Cent vingt ans après la décision de faire du 1er Mai la journée de solidarité ouvrière internationale, l’appel lancé pour le prochain 1er Mai par toutes les organisations syndicales françaises prend une nouvelle dimension lourde de colère et d’indignation, mais aussi porteuse d’espérance d’avenir meilleur pour le monde du travail.
C’est en effet le 20 juillet 1889 que les pionniers du syndicalisme réunis à Paris lors du centenaire de la Révolution, sensibilisés par les tragiques événements de Chicago où une révolte ouvrière, le 1er mai 1886, fut écrasée férocement par les forces de répression policières, décidèrent de faire du 1er Mai un jour de lutte internationale avec comme objectif principal « réduire légalement à huit heures la journée de travail » (1).
Après une première expérience inégalement suivie en 1890, le 1er Mai prit en France l’importance d’un événement social national avec le drame de Fourmies, où tombèrent les premiers martyrs de cette journée de solidarité internationale, sous les balles des fusils Lebel expérimentés pour la première fois sur des cibles humaines.
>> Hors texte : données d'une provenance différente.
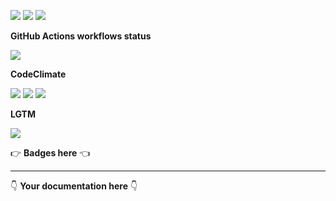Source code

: ![](https://img.shields.io/github/package-json/v/kaskadi/kaskadi-webhooks-stock-lambda)
![](https://img.shields.io/badge/code--style-standard-blue)
![](https://img.shields.io/github/license/kaskadi/kaskadi-webhooks-stock-lambda?color=blue)

**GitHub Actions workflows status**

![](https://img.shields.io/github/workflow/status/kaskadi/kaskadi-webhooks-stock-lambda/deploy?label=deployed&logo=Amazon%20AWS)
<!-- Only for branches which are not release/** or master -->
<!-- ![](https://img.shields.io/github/workflow/status/kaskadi/kaskadi-webhooks-stock-lambda/syntax-test?label=syntax-test&logo=mocha) -->

**CodeClimate**

[![](https://img.shields.io/codeclimate/maintainability/kaskadi/kaskadi-webhooks-stock-lambda?label=maintainability&logo=Code%20Climate)](https://codeclimate.com/github/kaskadi/kaskadi-webhooks-stock-lambda)
[![](https://img.shields.io/codeclimate/tech-debt/kaskadi/kaskadi-webhooks-stock-lambda?label=technical%20debt&logo=Code%20Climate)](https://codeclimate.com/github/kaskadi/kaskadi-webhooks-stock-lambda)
[![](https://img.shields.io/codeclimate/coverage/kaskadi/kaskadi-webhooks-stock-lambda?label=test%20coverage&logo=Code%20Climate)](https://codeclimate.com/github/kaskadi/kaskadi-webhooks-stock-lambda)

**LGTM**

[![](https://img.shields.io/lgtm/grade/javascript/github/kaskadi/kaskadi-webhooks-stock-lambda?label=code%20quality&logo=LGTM)](https://lgtm.com/projects/g/kaskadi/kaskadi-webhooks-stock-lambda/?mode=list&logo=LGTM)

:point_right: **Badges here** :point_left:

****

:point_down: **Your documentation here** :point_down:
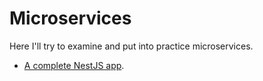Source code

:# Microservices

Here I'll try to examine and put into practice microservices.

- [A complete NestJS app](./complex-reservation/README.md).
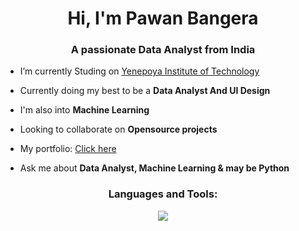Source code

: <h1 align="center">Hi, I'm Pawan Bangera</h1>
<h3 align="center">A passionate Data Analyst from India</h3>

- I’m currently Studing on [Yenepoya Institute of Technology](https://www.yit.edu.in/)

- Currently doing my best to be a **Data Analyst And UI Design**

- I'm also into **Machine Learning**

- Looking to collaborate on **Opensource projects**

- My portfolio: [Click here](https://bangera.vercel.app/)

- Ask me about **Data Analyst, Machine Learning & may be Python**


<h3 align="center">Languages and Tools:</h3>
<p align="center">
	<p align="center">
	<a href="https://skillicons.dev">
    		<img src="https://skillicons.dev/icons?i=anaconda,androidstudio,c,css,firebase,figma,git,github,html,mysql,py,vscode&perline=6" />
		
  	
</p>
Par la suite, le 1er Mai fut, en France, diversement célébré, selon les circonstances économiques, sociales et politiques. Souvent interdit et voué à la disparition dans les milieux réactionnaires, il est devenu journée « chômée et payée ». Mais tout en conservant un caractère festif en l’honneur du travail, il est resté étroitement lié aux aspirations d’émancipation des travailleurs.
Ce bref rappel de l’histoire n’est pas sans intérêt pour apprécier la signification de l’appel syndical unanime en vue d’un puissant rassemblement salarié, le 1er Mai prochain.
Il n’est pas excessif de qualifier d’historique cette unanimité syndicale, non seulement parce qu’elle est sans précédent, mais aussi et surtout parce qu’elle est fondée sur un accord dont le contenu ne se limite pas à des objectifs revendicatifs communs mais avance les propositions sociales, économiques et fiscales nécessaires à leur concrétisation.
Cette cohésion syndicale tend à démontrer que la persistance des différences issues d’un passé plus ou moins lointain, sur lesquelles repose le pluralisme syndical, n’est plus un obstacle majeur à l’unité d’action.
À ce sujet, nul ne sera surpris que j’évoque un autre moment de notre histoire sociale où un accord d’unité d’ac- tion, sur des objectifs revendicatifs précis, conclu entre la CGT et la CFDT, en janvier 1966, fut à l’origine d’un vaste mouvement social qui aboutit, en mai 1968, à une mémorable négociation entre gouvernement, patronat et syndicats.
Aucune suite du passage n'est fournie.